Working data: Begin

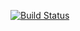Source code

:[![Build Status](https://travis-ci.com/nurselisar/myDemoApp.svg?branch=master)](https://travis-ci.com/nurselisar/myDemoApp)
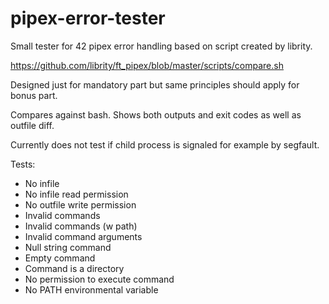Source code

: # pipex-error-tester

Small tester for 42 pipex error handling based on script created by librity. 

https://github.com/librity/ft_pipex/blob/master/scripts/compare.sh

Designed just for mandatory part but same principles should apply for bonus part.

Compares against bash. Shows both outputs and exit codes as well as outfile diff.

Currently does not test if child process is signaled for example by segfault.

Tests:

- No infile
- No infile read permission
- No outfile write permission
- Invalid commands
- Invalid commands (w path)
- Invalid command arguments
- Null string command
- Empty command
- Command is a directory
- No permission to execute command
- No PATH environmental variable
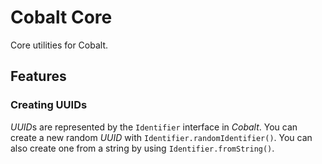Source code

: # Cobalt Core

Core utilities for Cobalt.

## Features

### Creating UUIDs

*UUID*s are represented by the `Identifier` interface in *Cobalt*. You can create a new random
*UUID* with `Identifier.randomIdentifier()`. You can also create one from a string by using
`Identifier.fromString()`.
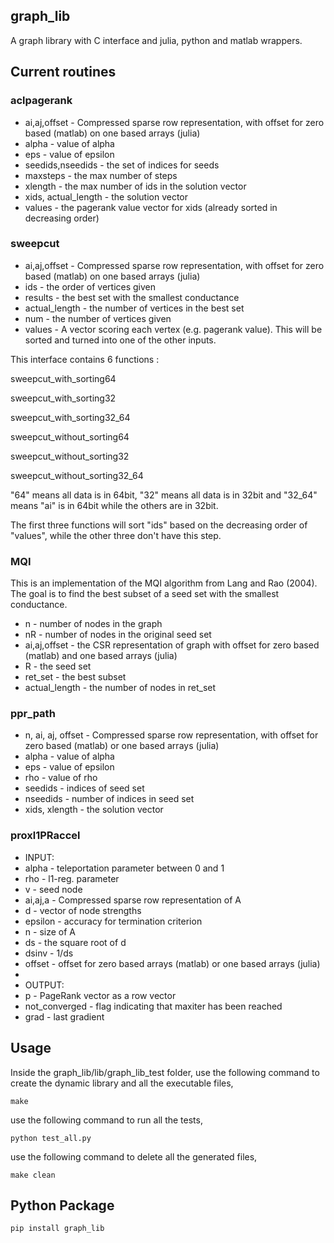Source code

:## graph_lib
A graph library with C interface and julia, python and matlab wrappers.

## Current routines
### aclpagerank
* ai,aj,offset - Compressed sparse row representation, with offset for zero based (matlab) on one based arrays (julia)
* alpha - value of alpha
* eps - value of epsilon
* seedids,nseedids - the set of indices for seeds
* maxsteps - the max number of steps
* xlength - the max number of ids in the solution vector
* xids, actual_length - the solution vector
* values - the pagerank value vector for xids (already sorted in decreasing order)

### sweepcut
* ai,aj,offset - Compressed sparse row representation, with offset for zero based (matlab) on one based arrays (julia)
* ids - the order of vertices given
* results - the best set with the smallest conductance
* actual_length - the number of vertices in the best set
* num - the number of vertices given
* values - A vector scoring each vertex (e.g. pagerank value). This will be sorted and turned into one of the other inputs.

This interface contains 6 functions :

sweepcut\_with\_sorting64

sweepcut\_with\_sorting32 

sweepcut\_with\_sorting32_64

sweepcut\_without\_sorting64

sweepcut\_without\_sorting32 

sweepcut\_without\_sorting32_64

"64" means all data is in 64bit, "32" means all data is in 32bit and "32_64" means "ai" is in 64bit while the others are in 32bit.

The first three functions will sort "ids" based on the decreasing order of "values", while the other three don't have this step.
### MQI
 This is an implementation of the MQI algorithm from Lang and Rao (2004). The goal is to find the best subset of a seed set with the smallest conductance.
 
 * n - number of nodes in the graph
 * nR - number of nodes in the original seed set
 * ai,aj,offset - the CSR representation of graph with offset for zero based (matlab) and one based arrays (julia)
 * R - the seed set
 * ret_set - the best subset
 * actual_length - the number of nodes in ret_set

### ppr_path
 * n, ai, aj, offset - Compressed sparse row representation, 
                            with offset for zero based (matlab) or 
                            one based arrays (julia)
 * alpha - value of alpha
 * eps - value of epsilon
 * rho - value of rho
 * seedids - indices of seed set
 * nseedids - number of indices in seed set
 * xids, xlength - the solution vector

### proxl1PRaccel
 * INPUT:
 * alpha     - teleportation parameter between 0 and 1
 * rho       - l1-reg. parameter
 * v         - seed node
 * ai,aj,a   - Compressed sparse row representation of A
 * d         - vector of node strengths
 * epsilon   - accuracy for termination criterion
 * n         - size of A
 * ds        - the square root of d
 * dsinv     - 1/ds
 * offset    - offset for zero based arrays (matlab) or one based arrays (julia)
 *
 * OUTPUT:
 * p              - PageRank vector as a row vector
 * not_converged  - flag indicating that maxiter has been reached
 * grad           - last gradient


## Usage
Inside the graph\_lib/lib/graph\_lib\_test folder, use the following command to create the dynamic library and all the executable files,
	
	make
	
use the following command to run all the tests,

	python test_all.py
	
use the following command to delete all the generated files,

	make clean

## Python Package

	pip install graph_lib
	
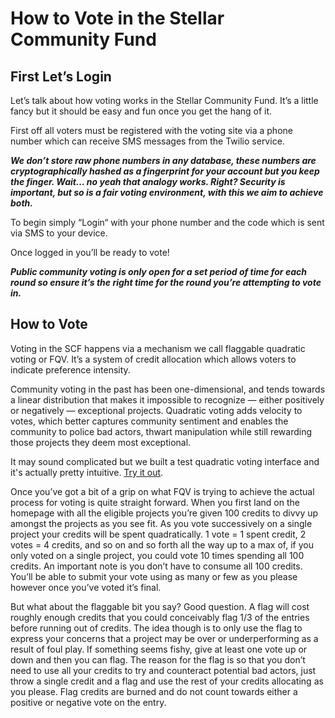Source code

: # How to Vote in the Stellar Community Fund

## First Let’s Login
Let’s talk about how voting works in the Stellar Community Fund. It’s a little fancy but it should be easy and fun once you get the hang of it.

First off all voters must be registered with the voting site via a phone number which can receive SMS messages from the Twilio service.

**_We don’t store raw phone numbers in any database, these numbers are cryptographically hashed as a fingerprint for your account but you keep the finger. Wait… no yeah that analogy works. Right? Security is important, but so is a fair voting environment, with this we aim to achieve both._**

To begin simply “Login“ with your phone number and the code which is sent via SMS to your device.

Once logged in you’ll be ready to vote!

**_Public community voting is only open for a set period of time for each round so ensure it’s the right time for the round you’re attempting to vote in._**

## How to Vote
Voting in the SCF happens via a mechanism we call flaggable quadratic voting or FQV. It’s a system of credit allocation which allows voters to indicate preference intensity.

Community voting in the past has been one-dimensional, and tends towards a linear distribution that makes it impossible to recognize — either positively or negatively — exceptional projects. Quadratic voting adds velocity to votes, which better captures community sentiment and enables the community to police bad actors, thwart manipulation while still rewarding those projects they deem most exceptional.

It may sound complicated but we built a test quadratic voting interface and it's actually pretty intuitive. [Try it out](https://fqv.vercel.app).

Once you’ve got a bit of a grip on what FQV is trying to achieve the actual process for voting is quite straight forward. When you first land on the homepage with all the eligible projects you’re given 100 credits to divvy up amongst the projects as you see fit. As you vote successively on a single project your credits will be spent quadratically. 1 vote = 1 spent credit, 2 votes = 4 credits, and so on and so forth all the way up to a max of, if you only voted on a single project, you could vote 10 times spending all 100 credits. An important note is you don’t have to consume all 100 credits. You’ll be able to submit your vote using as many or few as you please however once you’ve voted it’s final.

But what about the flaggable bit you say? Good question. A flag will cost roughly enough credits that you could conceivably flag 1/3 of the entries before running out of credits. The idea though is to only use the flag to express your concerns that a project may be over or underperforming as a result of foul play. If something seems fishy, give at least one vote up or down and then you can flag. The reason for the flag is so that you don’t need to use all your credits to try and counteract potential bad actors, just throw a single credit and a flag and use the rest of your credits allocating as you please. Flag credits are burned and do not count towards either a positive or negative vote on the entry. 

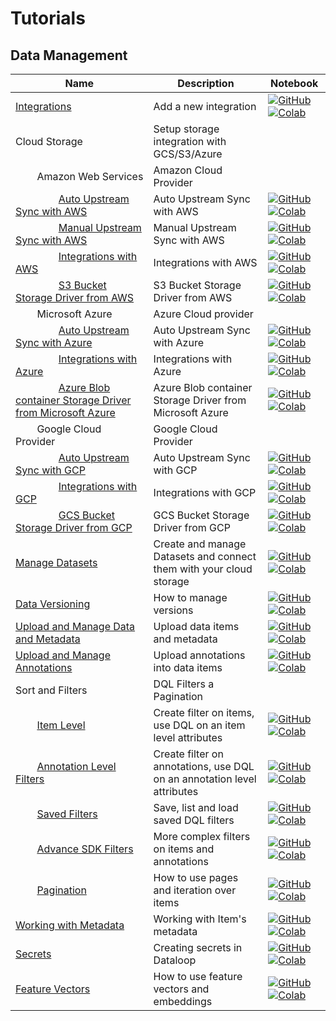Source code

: # Tutorials

## Data Management
| Name | Description | Notebook |
| --- | --- | --- |
| <div>[Integrations](data_management/integrations/chapter.md)</div> | Add a new integration | [![GitHub](https://badgen.net/badge/icon/github?icon=github&label)](https://github.com/dataloop-ai/dtlpy-documentation/blob/main/tutorials/data_management/integrations/chapter.ipynb) [![Colab](https://colab.research.google.com/assets/colab-badge.svg)](https://colab.research.google.com/github/dataloop-ai/dtlpy-documentation/blob/main/tutorials/data_management/integrations/chapter.ipynb) |
| <div>Cloud Storage</div> | Setup storage integration with GCS/S3/Azure | |
| <div>&nbsp;&nbsp;&nbsp;&nbsp;&nbsp;&nbsp;&nbsp;&nbsp;Amazon Web Services</div> | Amazon Cloud Provider | |
| <div>&nbsp;&nbsp;&nbsp;&nbsp;&nbsp;&nbsp;&nbsp;&nbsp;&nbsp;&nbsp;&nbsp;&nbsp;&nbsp;&nbsp;&nbsp;&nbsp;[Auto Upstream Sync with AWS](data_management/cloud_storage/aws/auto_upstream_sync/chapter.md)</div> | Auto Upstream Sync with AWS | [![GitHub](https://badgen.net/badge/icon/github?icon=github&label)](https://github.com/dataloop-ai/dtlpy-documentation/blob/main/tutorials/data_management/cloud_storage/aws/auto_upstream_sync/chapter.ipynb) [![Colab](https://colab.research.google.com/assets/colab-badge.svg)](https://colab.research.google.com/github/dataloop-ai/dtlpy-documentation/blob/main/tutorials/data_management/cloud_storage/aws/auto_upstream_sync/chapter.ipynb) |
| <div>&nbsp;&nbsp;&nbsp;&nbsp;&nbsp;&nbsp;&nbsp;&nbsp;&nbsp;&nbsp;&nbsp;&nbsp;&nbsp;&nbsp;&nbsp;&nbsp;[Manual Upstream Sync with AWS](data_management/cloud_storage/aws/manual_item_upstream_sync/chapter.md)</div> | Manual Upstream Sync with AWS | [![GitHub](https://badgen.net/badge/icon/github?icon=github&label)](https://github.com/dataloop-ai/dtlpy-documentation/blob/main/tutorials/data_management/cloud_storage/aws/manual_item_upstream_sync/chapter.ipynb) [![Colab](https://colab.research.google.com/assets/colab-badge.svg)](https://colab.research.google.com/github/dataloop-ai/dtlpy-documentation/blob/main/tutorials/data_management/cloud_storage/aws/manual_item_upstream_sync/chapter.ipynb) |
| <div>&nbsp;&nbsp;&nbsp;&nbsp;&nbsp;&nbsp;&nbsp;&nbsp;&nbsp;&nbsp;&nbsp;&nbsp;&nbsp;&nbsp;&nbsp;&nbsp;[Integrations with AWS](data_management/cloud_storage/aws/integration/chapter.md)</div> | Integrations with AWS | [![GitHub](https://badgen.net/badge/icon/github?icon=github&label)](https://github.com/dataloop-ai/dtlpy-documentation/blob/main/tutorials/data_management/cloud_storage/aws/integration/chapter.ipynb) [![Colab](https://colab.research.google.com/assets/colab-badge.svg)](https://colab.research.google.com/github/dataloop-ai/dtlpy-documentation/blob/main/tutorials/data_management/cloud_storage/aws/integration/chapter.ipynb) |
| <div>&nbsp;&nbsp;&nbsp;&nbsp;&nbsp;&nbsp;&nbsp;&nbsp;&nbsp;&nbsp;&nbsp;&nbsp;&nbsp;&nbsp;&nbsp;&nbsp;[S3 Bucket Storage Driver from AWS](data_management/cloud_storage/aws/storage_driver/chapter.md)</div> | S3 Bucket Storage Driver from AWS | [![GitHub](https://badgen.net/badge/icon/github?icon=github&label)](https://github.com/dataloop-ai/dtlpy-documentation/blob/main/tutorials/data_management/cloud_storage/aws/storage_driver/chapter.ipynb) [![Colab](https://colab.research.google.com/assets/colab-badge.svg)](https://colab.research.google.com/github/dataloop-ai/dtlpy-documentation/blob/main/tutorials/data_management/cloud_storage/aws/storage_driver/chapter.ipynb) |
| <div>&nbsp;&nbsp;&nbsp;&nbsp;&nbsp;&nbsp;&nbsp;&nbsp;Microsoft Azure</div> | Azure Cloud provider | |
| <div>&nbsp;&nbsp;&nbsp;&nbsp;&nbsp;&nbsp;&nbsp;&nbsp;&nbsp;&nbsp;&nbsp;&nbsp;&nbsp;&nbsp;&nbsp;&nbsp;[Auto Upstream Sync with Azure](data_management/cloud_storage/azure/auto_upstream_sync/chapter.md)</div> | Auto Upstream Sync with Azure | [![GitHub](https://badgen.net/badge/icon/github?icon=github&label)](https://github.com/dataloop-ai/dtlpy-documentation/blob/main/tutorials/data_management/cloud_storage/azure/auto_upstream_sync/chapter.ipynb) [![Colab](https://colab.research.google.com/assets/colab-badge.svg)](https://colab.research.google.com/github/dataloop-ai/dtlpy-documentation/blob/main/tutorials/data_management/cloud_storage/azure/auto_upstream_sync/chapter.ipynb) |
| <div>&nbsp;&nbsp;&nbsp;&nbsp;&nbsp;&nbsp;&nbsp;&nbsp;&nbsp;&nbsp;&nbsp;&nbsp;&nbsp;&nbsp;&nbsp;&nbsp;[Integrations with Azure](data_management/cloud_storage/azure/integration/chapter.md)</div> | Integrations with Azure | [![GitHub](https://badgen.net/badge/icon/github?icon=github&label)](https://github.com/dataloop-ai/dtlpy-documentation/blob/main/tutorials/data_management/cloud_storage/azure/integration/chapter.ipynb) [![Colab](https://colab.research.google.com/assets/colab-badge.svg)](https://colab.research.google.com/github/dataloop-ai/dtlpy-documentation/blob/main/tutorials/data_management/cloud_storage/azure/integration/chapter.ipynb) |
| <div>&nbsp;&nbsp;&nbsp;&nbsp;&nbsp;&nbsp;&nbsp;&nbsp;&nbsp;&nbsp;&nbsp;&nbsp;&nbsp;&nbsp;&nbsp;&nbsp;[Azure Blob container Storage Driver from Microsoft Azure](data_management/cloud_storage/azure/storage_driver/chapter.md)</div> | Azure Blob container Storage Driver from Microsoft Azure | [![GitHub](https://badgen.net/badge/icon/github?icon=github&label)](https://github.com/dataloop-ai/dtlpy-documentation/blob/main/tutorials/data_management/cloud_storage/azure/storage_driver/chapter.ipynb) [![Colab](https://colab.research.google.com/assets/colab-badge.svg)](https://colab.research.google.com/github/dataloop-ai/dtlpy-documentation/blob/main/tutorials/data_management/cloud_storage/azure/storage_driver/chapter.ipynb) |
| <div>&nbsp;&nbsp;&nbsp;&nbsp;&nbsp;&nbsp;&nbsp;&nbsp;Google Cloud Provider</div> | Google Cloud Provider | |
| <div>&nbsp;&nbsp;&nbsp;&nbsp;&nbsp;&nbsp;&nbsp;&nbsp;&nbsp;&nbsp;&nbsp;&nbsp;&nbsp;&nbsp;&nbsp;&nbsp;[Auto Upstream Sync with GCP](data_management/cloud_storage/gcp/auto_upstream_sync/chapter.md)</div> | Auto Upstream Sync with GCP | [![GitHub](https://badgen.net/badge/icon/github?icon=github&label)](https://github.com/dataloop-ai/dtlpy-documentation/blob/main/tutorials/data_management/cloud_storage/gcp/auto_upstream_sync/chapter.ipynb) [![Colab](https://colab.research.google.com/assets/colab-badge.svg)](https://colab.research.google.com/github/dataloop-ai/dtlpy-documentation/blob/main/tutorials/data_management/cloud_storage/gcp/auto_upstream_sync/chapter.ipynb) |
| <div>&nbsp;&nbsp;&nbsp;&nbsp;&nbsp;&nbsp;&nbsp;&nbsp;&nbsp;&nbsp;&nbsp;&nbsp;&nbsp;&nbsp;&nbsp;&nbsp;[Integrations with GCP](data_management/cloud_storage/gcp/integration/chapter.md)</div> | Integrations with GCP | [![GitHub](https://badgen.net/badge/icon/github?icon=github&label)](https://github.com/dataloop-ai/dtlpy-documentation/blob/main/tutorials/data_management/cloud_storage/gcp/integration/chapter.ipynb) [![Colab](https://colab.research.google.com/assets/colab-badge.svg)](https://colab.research.google.com/github/dataloop-ai/dtlpy-documentation/blob/main/tutorials/data_management/cloud_storage/gcp/integration/chapter.ipynb) |
| <div>&nbsp;&nbsp;&nbsp;&nbsp;&nbsp;&nbsp;&nbsp;&nbsp;&nbsp;&nbsp;&nbsp;&nbsp;&nbsp;&nbsp;&nbsp;&nbsp;[GCS Bucket Storage Driver from GCP](data_management/cloud_storage/gcp/storage_driver/chapter.md)</div> | GCS Bucket Storage Driver from GCP | [![GitHub](https://badgen.net/badge/icon/github?icon=github&label)](https://github.com/dataloop-ai/dtlpy-documentation/blob/main/tutorials/data_management/cloud_storage/gcp/storage_driver/chapter.ipynb) [![Colab](https://colab.research.google.com/assets/colab-badge.svg)](https://colab.research.google.com/github/dataloop-ai/dtlpy-documentation/blob/main/tutorials/data_management/cloud_storage/gcp/storage_driver/chapter.ipynb) |
| <div>[Manage Datasets](data_management/manage_datasets/chapter.md)</div> | Create and manage Datasets and connect them with your cloud storage | [![GitHub](https://badgen.net/badge/icon/github?icon=github&label)](https://github.com/dataloop-ai/dtlpy-documentation/blob/main/tutorials/data_management/manage_datasets/chapter.ipynb) [![Colab](https://colab.research.google.com/assets/colab-badge.svg)](https://colab.research.google.com/github/dataloop-ai/dtlpy-documentation/blob/main/tutorials/data_management/manage_datasets/chapter.ipynb) |
| <div>[Data Versioning](data_management/data_versioning/chapter.md)</div> | How to manage versions | [![GitHub](https://badgen.net/badge/icon/github?icon=github&label)](https://github.com/dataloop-ai/dtlpy-documentation/blob/main/tutorials/data_management/data_versioning/chapter.ipynb) [![Colab](https://colab.research.google.com/assets/colab-badge.svg)](https://colab.research.google.com/github/dataloop-ai/dtlpy-documentation/blob/main/tutorials/data_management/data_versioning/chapter.ipynb) |
| <div>[Upload and Manage Data and Metadata](data_management/upload_and_manage_items/chapter.md)</div> | Upload data items and metadata | [![GitHub](https://badgen.net/badge/icon/github?icon=github&label)](https://github.com/dataloop-ai/dtlpy-documentation/blob/main/tutorials/data_management/upload_and_manage_items/chapter.ipynb) [![Colab](https://colab.research.google.com/assets/colab-badge.svg)](https://colab.research.google.com/github/dataloop-ai/dtlpy-documentation/blob/main/tutorials/data_management/upload_and_manage_items/chapter.ipynb) |
| <div>[Upload and Manage Annotations](data_management/upload_and_manage_annotations/chapter.md)</div> | Upload annotations into data items | [![GitHub](https://badgen.net/badge/icon/github?icon=github&label)](https://github.com/dataloop-ai/dtlpy-documentation/blob/main/tutorials/data_management/upload_and_manage_annotations/chapter.ipynb) [![Colab](https://colab.research.google.com/assets/colab-badge.svg)](https://colab.research.google.com/github/dataloop-ai/dtlpy-documentation/blob/main/tutorials/data_management/upload_and_manage_annotations/chapter.ipynb) |
| <div>Sort and Filters</div> | DQL Filters a Pagination | |
| <div>&nbsp;&nbsp;&nbsp;&nbsp;&nbsp;&nbsp;&nbsp;&nbsp;[Item Level](data_management/sort_and_filter/item_level/chapter.md)</div> | Create filter on items, use DQL on an item level attributes | [![GitHub](https://badgen.net/badge/icon/github?icon=github&label)](https://github.com/dataloop-ai/dtlpy-documentation/blob/main/tutorials/data_management/sort_and_filter/item_level/chapter.ipynb) [![Colab](https://colab.research.google.com/assets/colab-badge.svg)](https://colab.research.google.com/github/dataloop-ai/dtlpy-documentation/blob/main/tutorials/data_management/sort_and_filter/item_level/chapter.ipynb) |
| <div>&nbsp;&nbsp;&nbsp;&nbsp;&nbsp;&nbsp;&nbsp;&nbsp;[Annotation Level Filters](data_management/sort_and_filter/annotation_level/chapter.md)</div> | Create filter on annotations, use DQL on an annotation level attributes | [![GitHub](https://badgen.net/badge/icon/github?icon=github&label)](https://github.com/dataloop-ai/dtlpy-documentation/blob/main/tutorials/data_management/sort_and_filter/annotation_level/chapter.ipynb) [![Colab](https://colab.research.google.com/assets/colab-badge.svg)](https://colab.research.google.com/github/dataloop-ai/dtlpy-documentation/blob/main/tutorials/data_management/sort_and_filter/annotation_level/chapter.ipynb) |
| <div>&nbsp;&nbsp;&nbsp;&nbsp;&nbsp;&nbsp;&nbsp;&nbsp;[Saved Filters](data_management/sort_and_filter/saved_filters/chapter.md)</div> | Save, list and load saved DQL filters | [![GitHub](https://badgen.net/badge/icon/github?icon=github&label)](https://github.com/dataloop-ai/dtlpy-documentation/blob/main/tutorials/data_management/sort_and_filter/saved_filters/chapter.ipynb) [![Colab](https://colab.research.google.com/assets/colab-badge.svg)](https://colab.research.google.com/github/dataloop-ai/dtlpy-documentation/blob/main/tutorials/data_management/sort_and_filter/saved_filters/chapter.ipynb) |
| <div>&nbsp;&nbsp;&nbsp;&nbsp;&nbsp;&nbsp;&nbsp;&nbsp;[Advance SDK Filters](data_management/sort_and_filter/advanced_sdk_filters/chapter.md)</div> | More complex filters on items and annotations | [![GitHub](https://badgen.net/badge/icon/github?icon=github&label)](https://github.com/dataloop-ai/dtlpy-documentation/blob/main/tutorials/data_management/sort_and_filter/advanced_sdk_filters/chapter.ipynb) [![Colab](https://colab.research.google.com/assets/colab-badge.svg)](https://colab.research.google.com/github/dataloop-ai/dtlpy-documentation/blob/main/tutorials/data_management/sort_and_filter/advanced_sdk_filters/chapter.ipynb) |
| <div>&nbsp;&nbsp;&nbsp;&nbsp;&nbsp;&nbsp;&nbsp;&nbsp;[Pagination](data_management/sort_and_filter/pagination/chapter.md)</div> | How to use pages and iteration over items | [![GitHub](https://badgen.net/badge/icon/github?icon=github&label)](https://github.com/dataloop-ai/dtlpy-documentation/blob/main/tutorials/data_management/sort_and_filter/pagination/chapter.ipynb) [![Colab](https://colab.research.google.com/assets/colab-badge.svg)](https://colab.research.google.com/github/dataloop-ai/dtlpy-documentation/blob/main/tutorials/data_management/sort_and_filter/pagination/chapter.ipynb) |
| <div>[Working with Metadata](data_management/working_with_metadata/chapter.md)</div> | Working with Item's metadata | [![GitHub](https://badgen.net/badge/icon/github?icon=github&label)](https://github.com/dataloop-ai/dtlpy-documentation/blob/main/tutorials/data_management/working_with_metadata/chapter.ipynb) [![Colab](https://colab.research.google.com/assets/colab-badge.svg)](https://colab.research.google.com/github/dataloop-ai/dtlpy-documentation/blob/main/tutorials/data_management/working_with_metadata/chapter.ipynb) |
| <div>[Secrets](data_management/secrets/chapter.md)</div> | Creating secrets in Dataloop | [![GitHub](https://badgen.net/badge/icon/github?icon=github&label)](https://github.com/dataloop-ai/dtlpy-documentation/blob/main/tutorials/data_management/secrets/chapter.ipynb) [![Colab](https://colab.research.google.com/assets/colab-badge.svg)](https://colab.research.google.com/github/dataloop-ai/dtlpy-documentation/blob/main/tutorials/data_management/secrets/chapter.ipynb) |
| <div>[Feature Vectors](data_management/feature_vectors/chapter.md)</div> | How to use feature vectors and embeddings | [![GitHub](https://badgen.net/badge/icon/github?icon=github&label)](https://github.com/dataloop-ai/dtlpy-documentation/blob/main/tutorials/data_management/feature_vectors/chapter.ipynb) [![Colab](https://colab.research.google.com/assets/colab-badge.svg)](https://colab.research.google.com/github/dataloop-ai/dtlpy-documentation/blob/main/tutorials/data_management/feature_vectors/chapter.ipynb) |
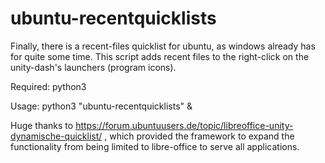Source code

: # ubuntu-recentquicklists

Finally, there is a recent-files quicklist for ubuntu, as windows already has for quite some time.
This script adds recent files to the right-click on the unity-dash's launchers (program icons).

Required: python3

Usage: python3 "ubuntu-recentquicklists" &

Huge thanks to 
https://forum.ubuntuusers.de/topic/libreoffice-unity-dynamische-quicklist/
, which provided the framework to expand the functionality from being limited to libre-office to serve all applications.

Working data: End

What is expected |
With pictures omitted, repeat the entries above word for word from the line holding "has been reached" down to the line holding "to vote in._**", keeping both of those lines.

Result of the exercise |
 * not_converged  - flag indicating that maxiter has been reached
 * grad           - last gradient


## Usage
Inside the graph\_lib/lib/graph\_lib\_test folder, use the following command to create the dynamic library and all the executable files,
	
	make
	
use the following command to run all the tests,

	python test_all.py
	
use the following command to delete all the generated files,

	make clean

## Python Package

	pip install graph_lib
	
Source code

: # How to Vote in the Stellar Community Fund

## First Let’s Login
Let’s talk about how voting works in the Stellar Community Fund. It’s a little fancy but it should be easy and fun once you get the hang of it.

First off all voters must be registered with the voting site via a phone number which can receive SMS messages from the Twilio service.

**_We don’t store raw phone numbers in any database, these numbers are cryptographically hashed as a fingerprint for your account but you keep the finger. Wait… no yeah that analogy works. Right? Security is important, but so is a fair voting environment, with this we aim to achieve both._**

To begin simply “Login“ with your phone number and the code which is sent via SMS to your device.

Once logged in you’ll be ready to vote!

**_Public community voting is only open for a set period of time for each round so ensure it’s the right time for the round you’re attempting to vote in._**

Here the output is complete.